TheSportsNotebook’s focus on fan markets has always divided New York into two distinct groups—the Aristocracy, which falls in line with the Yankees, Giants and Rangers. And the Peasantry, which backs in the Mets, Jets and Islanders. The two classes in the city’s caste system converge on the Knicks in the NBA, although the arrival of the Nets to Brooklyn has even thrown that up for grabs.
But for our purposes here, 1994 was a terrific year to be a part of the aristocratic New York sports class. The Rangers hadn’t won a Stanley Cup since 1940, but broke though and won their first championship in 54 years. Mark Messier led the way and did with a flair for the dramatic in consecutive seven-game series in both the Eastern Conference Finals and Stanley Cup Finals.
The Aristocracy also saw the Yankees return to prominence. The Yanks hadn’t made the postseason since 1981, nor seriously competed for it since 1988. They would have broken that string in 1994 had it not been for the players’ strike of August. New York had the best record in the American League at the time of the strike, and while the year didn’t get its ultimate fulfillment, at least the winning was back in the Bronx.

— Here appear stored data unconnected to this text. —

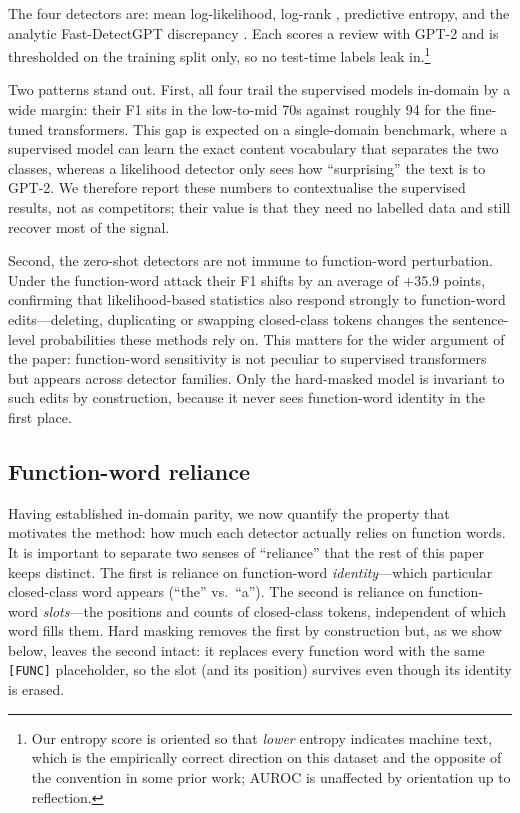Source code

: \documentclass[10pt,twocolumn]{article}
\begin{document}
The four detectors are: mean log-likelihood, log-rank \cite{gltr}, predictive entropy, and the analytic Fast-DetectGPT discrepancy \cite{fastdetectgpt}. Each scores a review with GPT-2 and is thresholded on the training split only, so no test-time labels leak in.\footnote{Our entropy score is oriented so that \emph{lower} entropy indicates machine text, which is the empirically correct direction on this dataset and the opposite of the convention in some prior work; AUROC is unaffected by orientation up to reflection.}

Two patterns stand out. First, all four trail the supervised models in-domain by a wide margin: their F1 sits in the low-to-mid 70s against roughly 94 for the fine-tuned transformers. This gap is expected on a single-domain benchmark, where a supervised model can learn the exact content vocabulary that separates the two classes, whereas a likelihood detector only sees how ``surprising'' the text is to GPT-2. We therefore report these numbers to contextualise the supervised results, not as competitors; their value is that they need no labelled data and still recover most of the signal.

Second, the zero-shot detectors are not immune to function-word perturbation. Under the function-word attack their F1 shifts by an average of $+35.9$ points, confirming that likelihood-based statistics also respond strongly to function-word edits---deleting, duplicating or swapping closed-class tokens changes the sentence-level probabilities these methods rely on. This matters for the wider argument of the paper: function-word sensitivity is not peculiar to supervised transformers but appears across detector families. Only the hard-masked model is invariant to such edits by construction, because it never sees function-word identity in the first place.

\subsection{Function-word reliance}
Having established in-domain parity, we now quantify the property that motivates the method: how much each detector actually relies on function words. It is important to separate two senses of ``reliance'' that the rest of this paper keeps distinct. The first is reliance on function-word \emph{identity}---which particular closed-class word appears (``the'' vs.\ ``a''). The second is reliance on function-word \emph{slots}---the positions and counts of closed-class tokens, independent of which word fills them. Hard masking removes the first by construction but, as we show below, leaves the second intact: it replaces every function word with the same \texttt{[FUNC]} placeholder, so the slot (and its position) survives even though its identity is erased.
\end{document}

And our aristocratic elite shared in the joy and anguish of the entire city when it came to the Knicks. Pat Riley’s team finally broke through the barrier that was the Chicago Bulls, aided in no small part by the retirement of Michael Jordan. The Knicks then won a thrilling seven-game series over the Indiana Pacers to reach the NBA Finals. New York got to within a basket of the NBA title before ultimately falling to the Houston Rockets.
All in all, it was a sunny springtime in New York, with the Rangers winning a title, the Knicks nearly doing so, and the Yankees giving everyone a taste of winning baseball again.